Auch wenn die Vorzeichen nicht gutstehen, sind Verhandlungen doch immer möglich und wünschenswert für alle, die die Unantastbarkeit des menschlichen Lebens hochhalten. Verhandlungen zu führen, ist kein Zeichen von Schwäche, sondern von Mut. Der Weg der „ehrlichen Verhandlungen“ und „ehrlichen Kompromisse“ – und hier beziehe ich mich auf das, was Papst Franziskus bei seiner jüngsten Reise nach Luxemburg und Belgien gesagt hat – , der Dialog ist der Königsweg, den jene beschreiten sollten, die das Schicksal der Völker in ihren Händen halten. Ein Dialog, der nur geführt werden kann, wenn ein Mindestmaß an Vertrauen zwischen den Parteien besteht. Und das setzt den guten Willen aller voraus. Wenn man dem anderen nicht wenigstens ein Minimum an Vertrauen entgegenbringt; wenn man nicht aufrichtig handelt, bleibt alles blockiert.
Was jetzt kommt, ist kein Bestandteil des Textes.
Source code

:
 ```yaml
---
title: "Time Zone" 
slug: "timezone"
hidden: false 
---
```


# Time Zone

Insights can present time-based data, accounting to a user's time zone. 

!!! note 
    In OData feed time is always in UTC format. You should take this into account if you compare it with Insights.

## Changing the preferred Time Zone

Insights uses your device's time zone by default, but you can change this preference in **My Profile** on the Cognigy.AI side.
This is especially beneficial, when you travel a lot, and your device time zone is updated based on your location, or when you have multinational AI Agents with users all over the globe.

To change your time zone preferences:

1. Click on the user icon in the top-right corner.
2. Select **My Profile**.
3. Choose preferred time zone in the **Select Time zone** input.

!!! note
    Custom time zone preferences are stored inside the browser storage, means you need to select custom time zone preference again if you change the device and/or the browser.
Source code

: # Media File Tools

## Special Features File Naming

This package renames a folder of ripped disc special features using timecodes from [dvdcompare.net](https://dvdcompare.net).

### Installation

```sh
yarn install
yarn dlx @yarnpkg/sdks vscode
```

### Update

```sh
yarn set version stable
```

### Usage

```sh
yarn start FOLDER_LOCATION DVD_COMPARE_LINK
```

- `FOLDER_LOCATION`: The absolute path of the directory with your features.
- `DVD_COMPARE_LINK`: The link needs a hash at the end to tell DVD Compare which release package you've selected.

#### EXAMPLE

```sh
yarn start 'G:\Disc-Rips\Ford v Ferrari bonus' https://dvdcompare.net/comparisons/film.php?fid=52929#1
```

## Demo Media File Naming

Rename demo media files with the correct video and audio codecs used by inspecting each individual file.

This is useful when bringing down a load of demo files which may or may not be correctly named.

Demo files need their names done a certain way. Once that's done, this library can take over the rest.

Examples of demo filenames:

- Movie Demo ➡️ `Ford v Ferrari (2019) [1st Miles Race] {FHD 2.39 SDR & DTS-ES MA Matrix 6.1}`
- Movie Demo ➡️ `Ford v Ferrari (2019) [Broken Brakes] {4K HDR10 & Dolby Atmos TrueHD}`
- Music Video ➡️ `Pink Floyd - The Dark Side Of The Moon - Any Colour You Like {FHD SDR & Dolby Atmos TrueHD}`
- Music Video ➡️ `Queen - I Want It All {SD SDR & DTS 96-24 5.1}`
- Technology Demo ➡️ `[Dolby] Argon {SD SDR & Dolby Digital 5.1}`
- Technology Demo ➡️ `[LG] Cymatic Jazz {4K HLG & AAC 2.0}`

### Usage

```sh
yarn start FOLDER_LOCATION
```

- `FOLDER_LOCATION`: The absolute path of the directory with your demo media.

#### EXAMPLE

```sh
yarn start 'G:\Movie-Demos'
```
Und so wird in der Ukraine, im Heiligen Land wie in so vielen anderen Gebieten der Welt weiter gekämpft und gestorben. Wir dürfen nicht vor der Unvermeidbarkeit des Krieges kapitulieren! Ich hoffe aufrichtig, dass dieser traurige Tag, der tausendste seit dem Ausbruch der militärischen Aggression gegen die Ukraine, alle zur Verantwortung ruft, vor allem jene, die dem Gemetzel, das wir gerade erleben, Einhalt gebieten können.